▶ What the task asks: The answer is the full listing below, copied exactly, with its pictures omitted.

** Opening Dataset records block **

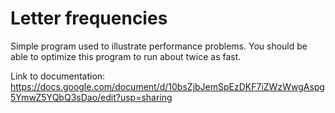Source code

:# Letter frequencies
Simple program used to illustrate performance problems. You should be able to optimize this program to run about twice as fast.

Link to documentation: https://docs.google.com/document/d/10bsZjbJemSpEzDKF7iZWzWwgAspg5YmwZ5YQbQ3sDao/edit?usp=sharing
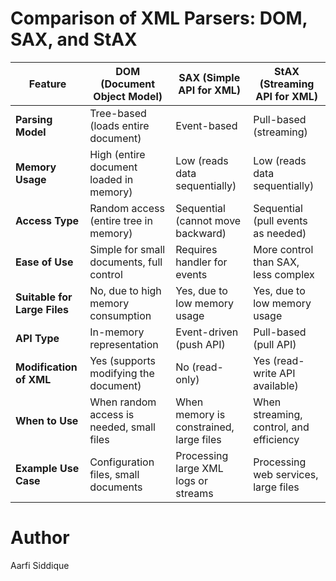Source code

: # Comparison of XML Parsers: DOM, SAX, and StAX

| Feature                        | DOM (Document Object Model)             | SAX (Simple API for XML)               | StAX (Streaming API for XML)           |
|---------------------------------|-----------------------------------------|----------------------------------------|----------------------------------------|
| **Parsing Model**               | Tree-based (loads entire document)      | Event-based                           | Pull-based (streaming)                 |
| **Memory Usage**                | High (entire document loaded in memory) | Low (reads data sequentially)          | Low (reads data sequentially)          |
| **Access Type**                 | Random access (entire tree in memory)   | Sequential (cannot move backward)      | Sequential (pull events as needed)     |
| **Ease of Use**                 | Simple for small documents, full control| Requires handler for events            | More control than SAX, less complex    |
| **Suitable for Large Files**    | No, due to high memory consumption      | Yes, due to low memory usage           | Yes, due to low memory usage           |
| **API Type**                    | In-memory representation                | Event-driven (push API)                | Pull-based (pull API)                  |
| **Modification of XML**         | Yes (supports modifying the document)   | No (read-only)                         | Yes (read-write API available)         |
| **When to Use**                 | When random access is needed, small files| When memory is constrained, large files| When streaming, control, and efficiency|
| **Example Use Case**            | Configuration files, small documents    | Processing large XML logs or streams   | Processing web services, large files   |



# Author
Aarfi Siddique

** Closing Dataset records block **

▶ Task output:
Source code

:# Letter frequencies
Simple program used to illustrate performance problems. You should be able to optimize this program to run about twice as fast.

Link to documentation: https://docs.google.com/document/d/10bsZjbJemSpEzDKF7iZWzWwgAspg5YmwZ5YQbQ3sDao/edit?usp=sharing
Source code

: # Comparison of XML Parsers: DOM, SAX, and StAX

| Feature                        | DOM (Document Object Model)             | SAX (Simple API for XML)               | StAX (Streaming API for XML)           |
|---------------------------------|-----------------------------------------|----------------------------------------|----------------------------------------|
| **Parsing Model**               | Tree-based (loads entire document)      | Event-based                           | Pull-based (streaming)                 |
| **Memory Usage**                | High (entire document loaded in memory) | Low (reads data sequentially)          | Low (reads data sequentially)          |
| **Access Type**                 | Random access (entire tree in memory)   | Sequential (cannot move backward)      | Sequential (pull events as needed)     |
| **Ease of Use**                 | Simple for small documents, full control| Requires handler for events            | More control than SAX, less complex    |
| **Suitable for Large Files**    | No, due to high memory consumption      | Yes, due to low memory usage           | Yes, due to low memory usage           |
| **API Type**                    | In-memory representation                | Event-driven (push API)                | Pull-based (pull API)                  |
| **Modification of XML**         | Yes (supports modifying the document)   | No (read-only)                         | Yes (read-write API available)         |
| **When to Use**                 | When random access is needed, small files| When memory is constrained, large files| When streaming, control, and efficiency|
| **Example Use Case**            | Configuration files, small documents    | Processing large XML logs or streams   | Processing web services, large files   |



# Author
Aarfi Siddique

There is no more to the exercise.